Exercise details
Collect every line below that contains the word "mathbb".

Excerpted data
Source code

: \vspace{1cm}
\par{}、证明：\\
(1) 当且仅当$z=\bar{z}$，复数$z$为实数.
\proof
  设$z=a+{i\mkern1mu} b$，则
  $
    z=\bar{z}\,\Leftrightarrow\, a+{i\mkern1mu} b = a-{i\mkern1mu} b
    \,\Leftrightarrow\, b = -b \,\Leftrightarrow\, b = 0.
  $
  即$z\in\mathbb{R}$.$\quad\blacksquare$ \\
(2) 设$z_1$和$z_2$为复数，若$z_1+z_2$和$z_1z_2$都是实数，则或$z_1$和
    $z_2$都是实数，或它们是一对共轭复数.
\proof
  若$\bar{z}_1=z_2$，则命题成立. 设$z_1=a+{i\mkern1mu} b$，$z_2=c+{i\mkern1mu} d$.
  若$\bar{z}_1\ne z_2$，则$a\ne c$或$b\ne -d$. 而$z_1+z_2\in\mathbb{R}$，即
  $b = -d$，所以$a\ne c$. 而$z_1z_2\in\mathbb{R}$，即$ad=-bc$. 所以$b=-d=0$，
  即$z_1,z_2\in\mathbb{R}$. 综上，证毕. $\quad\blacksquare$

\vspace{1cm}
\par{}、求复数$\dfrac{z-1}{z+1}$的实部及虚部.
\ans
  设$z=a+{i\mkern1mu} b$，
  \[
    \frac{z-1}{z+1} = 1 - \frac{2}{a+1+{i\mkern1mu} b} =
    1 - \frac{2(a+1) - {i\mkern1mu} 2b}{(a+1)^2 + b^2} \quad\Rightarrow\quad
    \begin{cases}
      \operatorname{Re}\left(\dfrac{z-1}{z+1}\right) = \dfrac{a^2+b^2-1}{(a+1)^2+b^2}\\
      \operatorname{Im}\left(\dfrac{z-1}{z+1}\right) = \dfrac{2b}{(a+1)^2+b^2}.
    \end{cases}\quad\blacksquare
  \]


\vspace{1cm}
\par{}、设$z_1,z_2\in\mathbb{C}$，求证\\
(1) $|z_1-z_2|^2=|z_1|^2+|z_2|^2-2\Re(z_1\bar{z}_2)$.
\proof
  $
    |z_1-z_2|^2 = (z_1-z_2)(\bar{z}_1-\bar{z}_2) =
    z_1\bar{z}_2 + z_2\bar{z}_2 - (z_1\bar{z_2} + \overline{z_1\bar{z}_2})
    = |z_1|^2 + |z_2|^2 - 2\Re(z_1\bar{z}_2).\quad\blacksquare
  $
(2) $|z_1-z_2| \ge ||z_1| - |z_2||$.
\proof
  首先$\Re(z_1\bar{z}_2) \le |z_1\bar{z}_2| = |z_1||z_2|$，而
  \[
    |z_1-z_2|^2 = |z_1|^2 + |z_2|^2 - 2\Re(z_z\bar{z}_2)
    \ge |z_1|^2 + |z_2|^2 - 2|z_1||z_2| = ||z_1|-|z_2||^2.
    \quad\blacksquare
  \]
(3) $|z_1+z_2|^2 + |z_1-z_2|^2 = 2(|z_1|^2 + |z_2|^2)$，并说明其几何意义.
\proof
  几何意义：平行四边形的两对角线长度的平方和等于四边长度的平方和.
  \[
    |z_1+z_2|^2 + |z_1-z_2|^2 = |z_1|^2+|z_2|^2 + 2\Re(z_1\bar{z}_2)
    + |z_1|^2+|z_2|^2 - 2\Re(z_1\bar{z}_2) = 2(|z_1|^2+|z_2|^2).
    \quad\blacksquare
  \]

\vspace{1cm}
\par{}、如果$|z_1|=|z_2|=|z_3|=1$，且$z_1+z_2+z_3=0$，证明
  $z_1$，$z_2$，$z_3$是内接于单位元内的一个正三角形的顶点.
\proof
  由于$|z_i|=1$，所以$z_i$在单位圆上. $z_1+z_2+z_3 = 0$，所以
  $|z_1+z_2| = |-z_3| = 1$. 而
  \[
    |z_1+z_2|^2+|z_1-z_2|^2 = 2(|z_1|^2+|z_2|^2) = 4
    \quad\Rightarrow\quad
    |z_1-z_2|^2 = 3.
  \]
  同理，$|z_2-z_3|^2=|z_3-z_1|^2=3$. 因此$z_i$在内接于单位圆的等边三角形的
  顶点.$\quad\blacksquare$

Exercise output
  即$z\in\mathbb{R}$.$\quad\blacksquare$ \\
  若$\bar{z}_1\ne z_2$，则$a\ne c$或$b\ne -d$. 而$z_1+z_2\in\mathbb{R}$，即
  $b = -d$，所以$a\ne c$. 而$z_1z_2\in\mathbb{R}$，即$ad=-bc$. 所以$b=-d=0$，
  即$z_1,z_2\in\mathbb{R}$. 综上，证毕. $\quad\blacksquare$
\par{}、设$z_1,z_2\in\mathbb{C}$，求证\\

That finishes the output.